My wife and I have been going to the neighborhood gym for over three years now. In that time, I have mostly kept to myself while observing and occasionally chatting with other regulars. The impressions below are somewhat caricature-like, based mostly on seeing people I haven’t actually gotten to know. I’m probably as much a caricature to them as they are to me. To protect the innocent, all names are made up:
There’s Kevin, who is almost eighty and comes to the gym every day. He walks laps in the pool, and afterwards he does his own personal method of tapping on his face in the hot tub. He is content to keep to himself, but when you talk to him his face brightens with a smile that is both warm and subtly mischievous. He likes old Westerns.
There’s Sam, the chattiest person in the gym. One wonders if he is there to work out or to socialize. Despite his ease chatting up anyone who happens to be around, his topics are rather pedestrian, such as the physical difficulties of getting old and the ghastly high price of beer at the neighborhood bar. He also spouts supposed wisdom about how the steam room helps his heart. He is a social boon in the locker room, as most guys respond in kind to his loud voice and boisterous chit chat.
There’s Tom, who looks like he’s about seventy and has such an easy-going manner that for months I thought he was the gym’s oldest employee. His voice frequently erupts in the workout room as he greets other patrons. He exudes positivity, as if from the endorphins of working out. He could be the gym’s mascot.

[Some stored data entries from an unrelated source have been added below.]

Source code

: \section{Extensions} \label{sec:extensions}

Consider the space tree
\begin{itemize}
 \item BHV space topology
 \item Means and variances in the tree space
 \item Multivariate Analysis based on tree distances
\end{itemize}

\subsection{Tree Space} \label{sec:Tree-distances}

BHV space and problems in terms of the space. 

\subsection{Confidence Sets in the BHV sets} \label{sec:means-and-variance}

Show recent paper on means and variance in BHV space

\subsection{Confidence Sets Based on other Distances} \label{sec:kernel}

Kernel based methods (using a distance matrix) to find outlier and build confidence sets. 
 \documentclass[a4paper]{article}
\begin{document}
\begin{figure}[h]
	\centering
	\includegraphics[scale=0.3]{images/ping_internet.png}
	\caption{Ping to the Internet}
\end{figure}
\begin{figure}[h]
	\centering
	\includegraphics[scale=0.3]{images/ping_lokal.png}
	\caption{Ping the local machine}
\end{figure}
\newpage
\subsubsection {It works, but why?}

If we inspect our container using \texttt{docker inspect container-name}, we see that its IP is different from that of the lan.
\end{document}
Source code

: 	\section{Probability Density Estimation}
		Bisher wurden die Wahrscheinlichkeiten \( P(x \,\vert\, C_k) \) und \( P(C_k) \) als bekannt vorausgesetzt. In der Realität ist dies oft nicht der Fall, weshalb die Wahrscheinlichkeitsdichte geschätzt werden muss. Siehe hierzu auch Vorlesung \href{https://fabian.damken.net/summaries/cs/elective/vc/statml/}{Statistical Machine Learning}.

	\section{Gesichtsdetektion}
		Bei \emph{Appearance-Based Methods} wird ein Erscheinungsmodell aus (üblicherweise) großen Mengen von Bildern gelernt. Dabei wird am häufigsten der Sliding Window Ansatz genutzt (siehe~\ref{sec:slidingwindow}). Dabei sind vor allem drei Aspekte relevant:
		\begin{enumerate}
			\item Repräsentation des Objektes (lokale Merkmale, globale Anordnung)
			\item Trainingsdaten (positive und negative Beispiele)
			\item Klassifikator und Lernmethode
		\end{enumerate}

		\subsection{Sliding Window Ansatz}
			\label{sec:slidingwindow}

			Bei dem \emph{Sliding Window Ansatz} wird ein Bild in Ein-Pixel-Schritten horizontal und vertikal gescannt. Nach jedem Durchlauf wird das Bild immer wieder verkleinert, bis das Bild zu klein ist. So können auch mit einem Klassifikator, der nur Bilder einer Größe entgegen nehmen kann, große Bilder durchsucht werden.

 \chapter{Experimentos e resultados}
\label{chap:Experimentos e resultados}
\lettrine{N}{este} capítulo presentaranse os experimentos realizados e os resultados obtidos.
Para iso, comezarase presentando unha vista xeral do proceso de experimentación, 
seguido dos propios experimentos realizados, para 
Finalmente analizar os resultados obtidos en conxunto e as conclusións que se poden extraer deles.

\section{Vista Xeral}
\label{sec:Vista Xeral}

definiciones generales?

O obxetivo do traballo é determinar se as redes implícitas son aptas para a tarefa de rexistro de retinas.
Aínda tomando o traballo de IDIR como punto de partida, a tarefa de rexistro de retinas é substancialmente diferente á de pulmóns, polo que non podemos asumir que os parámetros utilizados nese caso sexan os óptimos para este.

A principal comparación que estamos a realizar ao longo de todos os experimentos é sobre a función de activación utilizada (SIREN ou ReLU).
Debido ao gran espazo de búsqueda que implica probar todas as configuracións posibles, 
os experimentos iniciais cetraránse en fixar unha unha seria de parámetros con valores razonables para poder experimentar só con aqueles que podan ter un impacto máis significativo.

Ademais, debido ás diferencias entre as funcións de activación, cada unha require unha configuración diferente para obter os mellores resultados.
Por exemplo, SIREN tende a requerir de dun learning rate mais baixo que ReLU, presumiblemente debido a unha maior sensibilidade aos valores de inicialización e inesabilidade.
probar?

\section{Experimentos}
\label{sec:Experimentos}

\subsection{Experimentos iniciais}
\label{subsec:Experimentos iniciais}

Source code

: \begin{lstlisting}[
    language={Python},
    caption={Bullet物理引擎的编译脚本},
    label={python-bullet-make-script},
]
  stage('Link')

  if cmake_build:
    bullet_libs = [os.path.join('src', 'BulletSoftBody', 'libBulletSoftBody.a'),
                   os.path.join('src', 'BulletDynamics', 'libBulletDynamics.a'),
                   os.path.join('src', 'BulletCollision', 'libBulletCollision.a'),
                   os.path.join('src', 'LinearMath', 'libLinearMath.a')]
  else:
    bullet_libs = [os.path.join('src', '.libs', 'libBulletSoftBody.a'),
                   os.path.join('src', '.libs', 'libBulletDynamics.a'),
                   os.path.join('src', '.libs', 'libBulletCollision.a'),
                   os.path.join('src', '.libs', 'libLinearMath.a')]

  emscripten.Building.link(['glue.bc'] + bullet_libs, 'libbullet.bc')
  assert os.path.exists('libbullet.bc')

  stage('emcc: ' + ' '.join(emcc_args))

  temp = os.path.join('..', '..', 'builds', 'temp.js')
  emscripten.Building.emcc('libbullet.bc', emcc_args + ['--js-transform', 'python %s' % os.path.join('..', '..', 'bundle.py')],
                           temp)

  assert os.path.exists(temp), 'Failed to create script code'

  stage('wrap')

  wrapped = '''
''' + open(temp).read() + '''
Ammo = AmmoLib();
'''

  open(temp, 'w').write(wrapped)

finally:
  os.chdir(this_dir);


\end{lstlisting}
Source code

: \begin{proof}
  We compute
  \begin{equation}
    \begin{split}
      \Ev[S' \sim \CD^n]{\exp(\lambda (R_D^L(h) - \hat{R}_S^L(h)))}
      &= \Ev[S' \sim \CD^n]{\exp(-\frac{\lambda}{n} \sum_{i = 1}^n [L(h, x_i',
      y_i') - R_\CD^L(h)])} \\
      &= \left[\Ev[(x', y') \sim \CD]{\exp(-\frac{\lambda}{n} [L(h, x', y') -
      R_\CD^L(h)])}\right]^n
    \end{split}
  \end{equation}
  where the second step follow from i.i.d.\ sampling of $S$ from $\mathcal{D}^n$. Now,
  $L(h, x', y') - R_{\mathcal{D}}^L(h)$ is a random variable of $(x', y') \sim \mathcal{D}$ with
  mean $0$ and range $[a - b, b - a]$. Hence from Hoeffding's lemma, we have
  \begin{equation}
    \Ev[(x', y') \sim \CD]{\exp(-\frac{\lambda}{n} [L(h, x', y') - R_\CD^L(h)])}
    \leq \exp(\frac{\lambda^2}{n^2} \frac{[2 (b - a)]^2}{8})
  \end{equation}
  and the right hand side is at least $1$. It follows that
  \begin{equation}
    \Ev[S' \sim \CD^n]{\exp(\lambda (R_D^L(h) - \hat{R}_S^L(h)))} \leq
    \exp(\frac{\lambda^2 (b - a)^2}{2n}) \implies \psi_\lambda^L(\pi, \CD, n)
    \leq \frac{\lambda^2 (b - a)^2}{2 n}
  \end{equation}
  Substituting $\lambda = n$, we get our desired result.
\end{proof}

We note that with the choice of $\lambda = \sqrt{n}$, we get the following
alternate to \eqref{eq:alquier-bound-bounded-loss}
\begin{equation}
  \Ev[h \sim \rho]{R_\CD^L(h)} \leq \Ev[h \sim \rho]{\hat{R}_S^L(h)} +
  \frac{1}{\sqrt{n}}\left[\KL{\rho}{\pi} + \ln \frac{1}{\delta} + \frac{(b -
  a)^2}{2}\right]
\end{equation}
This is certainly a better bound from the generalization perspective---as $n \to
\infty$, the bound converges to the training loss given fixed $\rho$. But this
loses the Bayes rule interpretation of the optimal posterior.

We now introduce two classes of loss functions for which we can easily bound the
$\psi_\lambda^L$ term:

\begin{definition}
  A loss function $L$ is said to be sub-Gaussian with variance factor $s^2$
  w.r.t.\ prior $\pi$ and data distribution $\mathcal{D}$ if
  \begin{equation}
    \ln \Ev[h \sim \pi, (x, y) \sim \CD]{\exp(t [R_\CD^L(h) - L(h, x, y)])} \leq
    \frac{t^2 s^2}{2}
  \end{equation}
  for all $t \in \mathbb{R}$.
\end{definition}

There’s Harry, who comes every day and never makes eye contact with anyone. I have rarely ever heard him talk. One day I saw him wearing a t-shirt that alluded to being hard of hearing. He is about the most removed person I have ever seen and seems like a ghost dwelling on another plane. Yet he is Mr. Consistency at the gym and uses the treadmill and the elliptical. Once he told me he liked my shirt. I was astounded, as if the neighborhood squirrel had spoken.
There’s Diana, who wears big headphones at all times, even in the hot tub. At one point, she brought her son, but usually she’s alone, an impervious expression on her face.
There’s Charlie, who has a ritual of snorting loudly and repeatedly while at the mirror in the locker room, as if doing his own personal sinus-clearing program. Sometimes he chats on his phone about his real estate properties. There’s an uncomfortable way about him, as if the locker room is his personal territory and none of the rest of us matter.
There’s Dennis, who frequently “works out” on the elliptical so slowly it’s hard to tell he’s even exercising. He will do twenty or thirty minutes and not break a sweat. If there is an award for making movement look sedentary, he would win it.
There’s Hank, who runs on the treadmill like a fiend. He seems to have only one speed: as fast as possible. He runs with a long gait and breathes loudly. He seems desperately committed to getting somewhere, and I hope he does before he burns out.